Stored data
⁂
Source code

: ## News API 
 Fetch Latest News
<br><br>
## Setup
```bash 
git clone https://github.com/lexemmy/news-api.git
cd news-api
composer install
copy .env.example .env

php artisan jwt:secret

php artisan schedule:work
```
⁂
Which lines of the data contain the string "artisan"? Copy each of them.

# Result:
php artisan jwt:secret
php artisan schedule:work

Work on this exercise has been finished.